Il caso risale a fine 2022, quando Bennato, furioso per il furto del suo carico di cocaina, ha dato il via a una serie di sequestri con l’obiettivo di recuperare la droga rubata. Gualtiero Giombini, il primo coinvolto, è stato sequestrato, picchiato e torturato con la fiamma ossidrica per rivelare chi fosse responsabile del furto. Giombini, in seguito a terribili torture, ha indicato Cristian Isopo come uno dei colpevoli, ma è morto poche settimane dopo in ospedale.
Le torture inflitte a Giombini sono state descritte come crude e disumane. Secondo i testimoni, Giombini veniva picchiato, bruciato e messo sotto torture, tra cui l’inserimento di spilli nelle unghie. Un video di quelle torture è circolato negli ambienti malavitosi, come ha confermato il pentito Fabrizio Capogna, che ha raccontato come Giombini fosse stato messo su una sedia con lo scotch in bocca, mentre gli venivano inflitti atroci dolori.
Secondo l’accusa, Bennato era il mandante di questi sequestri e tortura, prendendo il controllo dell’intera operazione per recuperare la cocaina. Dopo il sequestro di Giombini, il gruppo ha rapito anche Isopo, legandolo a una sedia e picchiandolo fino a farlo confessare. Il secondo sequestro ha portato anche all’identificazione di Autilia Bevilacqua e Autilia Romano, due donne che avevano partecipato al furto di 7,7 chili di cocaina. Le due sono state sequestrate, ma una di loro è stata liberata dopo un errore d’identificazione. Per ottenere la liberazione, le vittime hanno dovuto cedere anche 165 mila euro derivanti dalla vendita di una parte della droga.

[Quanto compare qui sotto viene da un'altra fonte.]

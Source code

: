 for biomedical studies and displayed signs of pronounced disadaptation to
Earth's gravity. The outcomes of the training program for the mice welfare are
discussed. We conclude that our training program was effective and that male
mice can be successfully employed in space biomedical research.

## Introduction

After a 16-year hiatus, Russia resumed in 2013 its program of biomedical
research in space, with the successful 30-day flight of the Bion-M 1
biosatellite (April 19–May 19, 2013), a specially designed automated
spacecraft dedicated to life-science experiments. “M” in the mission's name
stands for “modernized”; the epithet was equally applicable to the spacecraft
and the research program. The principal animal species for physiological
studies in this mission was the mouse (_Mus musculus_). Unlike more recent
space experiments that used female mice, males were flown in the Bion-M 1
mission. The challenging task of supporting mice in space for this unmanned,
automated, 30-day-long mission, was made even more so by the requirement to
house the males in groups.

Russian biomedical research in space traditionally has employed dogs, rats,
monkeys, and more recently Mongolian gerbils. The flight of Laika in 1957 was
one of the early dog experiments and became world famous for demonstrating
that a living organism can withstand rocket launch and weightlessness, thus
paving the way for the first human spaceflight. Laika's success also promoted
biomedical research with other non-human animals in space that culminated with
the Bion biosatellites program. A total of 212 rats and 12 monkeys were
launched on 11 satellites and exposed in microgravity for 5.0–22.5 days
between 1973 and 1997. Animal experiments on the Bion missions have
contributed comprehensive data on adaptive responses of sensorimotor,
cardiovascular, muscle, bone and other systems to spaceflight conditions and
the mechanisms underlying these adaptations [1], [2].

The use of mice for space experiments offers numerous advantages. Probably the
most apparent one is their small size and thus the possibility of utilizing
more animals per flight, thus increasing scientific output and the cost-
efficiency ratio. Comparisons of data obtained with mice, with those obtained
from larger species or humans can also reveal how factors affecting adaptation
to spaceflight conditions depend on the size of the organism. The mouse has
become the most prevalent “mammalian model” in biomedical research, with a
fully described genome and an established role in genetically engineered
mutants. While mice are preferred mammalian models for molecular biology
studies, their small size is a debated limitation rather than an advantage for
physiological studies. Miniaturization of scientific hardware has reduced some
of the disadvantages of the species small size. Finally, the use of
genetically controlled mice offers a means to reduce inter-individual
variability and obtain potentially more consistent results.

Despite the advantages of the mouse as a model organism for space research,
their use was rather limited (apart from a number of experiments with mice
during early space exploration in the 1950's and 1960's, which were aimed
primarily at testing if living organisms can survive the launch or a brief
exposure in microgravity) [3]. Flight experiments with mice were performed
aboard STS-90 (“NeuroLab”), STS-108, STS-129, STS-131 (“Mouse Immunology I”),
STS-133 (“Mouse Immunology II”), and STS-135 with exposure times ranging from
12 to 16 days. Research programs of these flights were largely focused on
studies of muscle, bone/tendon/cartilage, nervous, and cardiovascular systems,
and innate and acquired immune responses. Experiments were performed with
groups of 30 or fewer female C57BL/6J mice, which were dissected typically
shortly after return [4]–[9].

Le indagini hanno rivelato un contesto di violenza estrema legata al traffico di droga, con Bennato che, pur essendo già condannato, continua a esercitare il suo potere con la violenza. La decisione della Corte d’assise d’appello di confermare gran parte delle pene e di ridurre solo di sei mesi quella di Bennato conferma la gravità dei reati e l’intensità delle azioni commesse.